# Exercise
Lines before the one with "was isomorphic to." are left out; return that line and all that follow it, exactly, through the end of the data.

[Rendered images with source text]
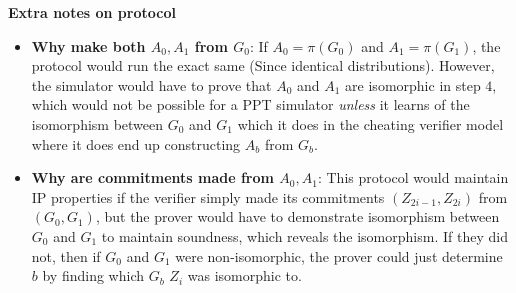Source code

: \documentclass[11pt]{article}
\begin{document}
\textbf{Extra notes on protocol}
\begin{itemize}
    \item \textbf{Why make both $A_0,A_1$ from $G_0$}: If $A_0 = \pi(G_0)$ and $A_1 = \pi(G_1)$, the protocol would run the exact same (Since identical distributions). However, the simulator would have to prove that $A_0$ and $A_1$ are isomorphic in step $4$, which would not be possible for a PPT simulator \textit{unless} it learns of the isomorphism between $G_0$ and $G_1$ which it does in the cheating verifier model where it does end up constructing $A_b$ from $G_b$.
    \item \textbf{Why are commitments made from $A_0,A_1$}: This protocol would maintain IP properties if the verifier simply made its commitments $(Z_{2i-1},Z_{2i})$ from $(G_0,G_1)$, but the prover would have to demonstrate isomorphism between $G_0$ and $G_1$ to maintain soundness, which reveals the isomorphism. If they did not, then if $G_0$ and $G_1$ were non-isomorphic, the prover could just determine $b$ by finding which $G_b$ $Z_i$ was isomorphic to.
\end{itemize}
\end{document}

# Response to the task
    \item \textbf{Why are commitments made from $A_0,A_1$}: This protocol would maintain IP properties if the verifier simply made its commitments $(Z_{2i-1},Z_{2i})$ from $(G_0,G_1)$, but the prover would have to demonstrate isomorphism between $G_0$ and $G_1$ to maintain soundness, which reveals the isomorphism. If they did not, then if $G_0$ and $G_1$ were non-isomorphic, the prover could just determine $b$ by finding which $G_b$ $Z_i$ was isomorphic to.
\end{itemize}
\end{document}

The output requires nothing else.